Task statement: Scan the records below for the string "begin" and return every line where it appears.

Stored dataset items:
===

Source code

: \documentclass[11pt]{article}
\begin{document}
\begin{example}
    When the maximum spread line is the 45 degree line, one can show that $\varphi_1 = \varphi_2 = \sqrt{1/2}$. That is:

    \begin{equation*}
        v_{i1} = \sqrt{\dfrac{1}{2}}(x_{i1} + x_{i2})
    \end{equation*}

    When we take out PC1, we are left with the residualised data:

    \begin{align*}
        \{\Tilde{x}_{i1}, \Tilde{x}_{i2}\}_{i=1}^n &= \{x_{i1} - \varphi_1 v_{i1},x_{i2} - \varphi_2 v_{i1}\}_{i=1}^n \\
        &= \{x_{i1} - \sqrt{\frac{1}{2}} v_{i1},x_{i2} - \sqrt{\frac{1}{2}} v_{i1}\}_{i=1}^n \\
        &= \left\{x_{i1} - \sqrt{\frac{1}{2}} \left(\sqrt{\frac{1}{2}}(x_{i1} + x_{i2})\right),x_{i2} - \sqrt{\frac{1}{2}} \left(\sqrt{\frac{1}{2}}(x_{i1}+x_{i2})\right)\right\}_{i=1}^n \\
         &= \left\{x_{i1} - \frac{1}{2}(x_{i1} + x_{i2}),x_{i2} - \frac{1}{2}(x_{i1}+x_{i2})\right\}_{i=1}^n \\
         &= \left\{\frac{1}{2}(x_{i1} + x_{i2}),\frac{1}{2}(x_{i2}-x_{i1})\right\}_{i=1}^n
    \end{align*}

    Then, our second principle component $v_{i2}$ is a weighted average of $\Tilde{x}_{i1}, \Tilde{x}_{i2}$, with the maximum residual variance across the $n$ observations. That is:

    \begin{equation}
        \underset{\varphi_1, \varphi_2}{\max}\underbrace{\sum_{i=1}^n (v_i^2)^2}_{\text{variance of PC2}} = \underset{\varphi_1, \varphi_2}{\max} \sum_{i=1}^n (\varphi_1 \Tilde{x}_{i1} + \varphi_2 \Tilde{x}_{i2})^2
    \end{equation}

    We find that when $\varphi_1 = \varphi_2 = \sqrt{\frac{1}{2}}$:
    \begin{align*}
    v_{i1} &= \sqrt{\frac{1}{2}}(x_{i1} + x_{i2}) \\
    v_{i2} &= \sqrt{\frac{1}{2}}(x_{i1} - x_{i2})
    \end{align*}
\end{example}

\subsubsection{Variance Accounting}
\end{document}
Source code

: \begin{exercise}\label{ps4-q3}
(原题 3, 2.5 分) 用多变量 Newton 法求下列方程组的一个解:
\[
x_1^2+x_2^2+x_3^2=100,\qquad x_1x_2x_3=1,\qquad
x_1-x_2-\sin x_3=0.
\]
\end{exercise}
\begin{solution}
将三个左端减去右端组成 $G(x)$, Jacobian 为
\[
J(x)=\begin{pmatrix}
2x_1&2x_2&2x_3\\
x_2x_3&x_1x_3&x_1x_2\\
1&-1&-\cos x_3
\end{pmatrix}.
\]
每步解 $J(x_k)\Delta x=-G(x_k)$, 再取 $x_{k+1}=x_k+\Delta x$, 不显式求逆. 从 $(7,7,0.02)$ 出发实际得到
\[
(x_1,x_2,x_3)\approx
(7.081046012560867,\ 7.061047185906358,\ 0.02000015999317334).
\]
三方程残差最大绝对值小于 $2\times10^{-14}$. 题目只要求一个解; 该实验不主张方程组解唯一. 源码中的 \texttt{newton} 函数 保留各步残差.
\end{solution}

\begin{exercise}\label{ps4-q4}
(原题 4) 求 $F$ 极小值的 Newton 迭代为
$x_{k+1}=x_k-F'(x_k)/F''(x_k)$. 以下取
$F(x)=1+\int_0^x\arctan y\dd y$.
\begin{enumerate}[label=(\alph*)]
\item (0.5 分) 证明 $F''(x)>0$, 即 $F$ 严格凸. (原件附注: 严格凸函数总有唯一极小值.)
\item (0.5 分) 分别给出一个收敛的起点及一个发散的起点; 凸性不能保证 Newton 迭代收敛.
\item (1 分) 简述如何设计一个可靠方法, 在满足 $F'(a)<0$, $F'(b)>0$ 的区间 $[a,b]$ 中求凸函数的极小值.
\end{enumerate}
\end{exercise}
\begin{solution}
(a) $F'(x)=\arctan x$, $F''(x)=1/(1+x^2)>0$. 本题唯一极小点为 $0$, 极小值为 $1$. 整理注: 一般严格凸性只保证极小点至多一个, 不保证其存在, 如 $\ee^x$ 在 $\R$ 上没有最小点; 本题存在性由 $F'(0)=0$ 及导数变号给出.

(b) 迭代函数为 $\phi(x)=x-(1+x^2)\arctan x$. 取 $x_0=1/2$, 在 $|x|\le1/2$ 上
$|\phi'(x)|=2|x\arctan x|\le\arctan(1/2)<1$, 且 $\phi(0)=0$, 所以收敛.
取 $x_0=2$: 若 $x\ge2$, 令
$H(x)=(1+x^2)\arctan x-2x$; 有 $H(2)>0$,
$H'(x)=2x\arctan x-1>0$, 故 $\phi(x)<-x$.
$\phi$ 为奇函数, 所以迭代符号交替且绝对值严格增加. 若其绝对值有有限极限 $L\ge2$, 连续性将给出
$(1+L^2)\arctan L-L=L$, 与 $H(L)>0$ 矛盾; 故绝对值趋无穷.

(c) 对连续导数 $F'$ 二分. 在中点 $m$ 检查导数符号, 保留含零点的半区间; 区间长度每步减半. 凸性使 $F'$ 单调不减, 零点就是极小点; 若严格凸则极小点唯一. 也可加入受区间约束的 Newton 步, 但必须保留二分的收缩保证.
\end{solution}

===

Completed exercise:
\begin{document}
\begin{example}
    \begin{equation*}
    \begin{align*}
    \begin{equation}
    \begin{align*}
: \begin{exercise}\label{ps4-q3}
\begin{solution}
J(x)=\begin{pmatrix}
\begin{exercise}\label{ps4-q4}
\begin{enumerate}[label=(\alph*)]
\begin{solution}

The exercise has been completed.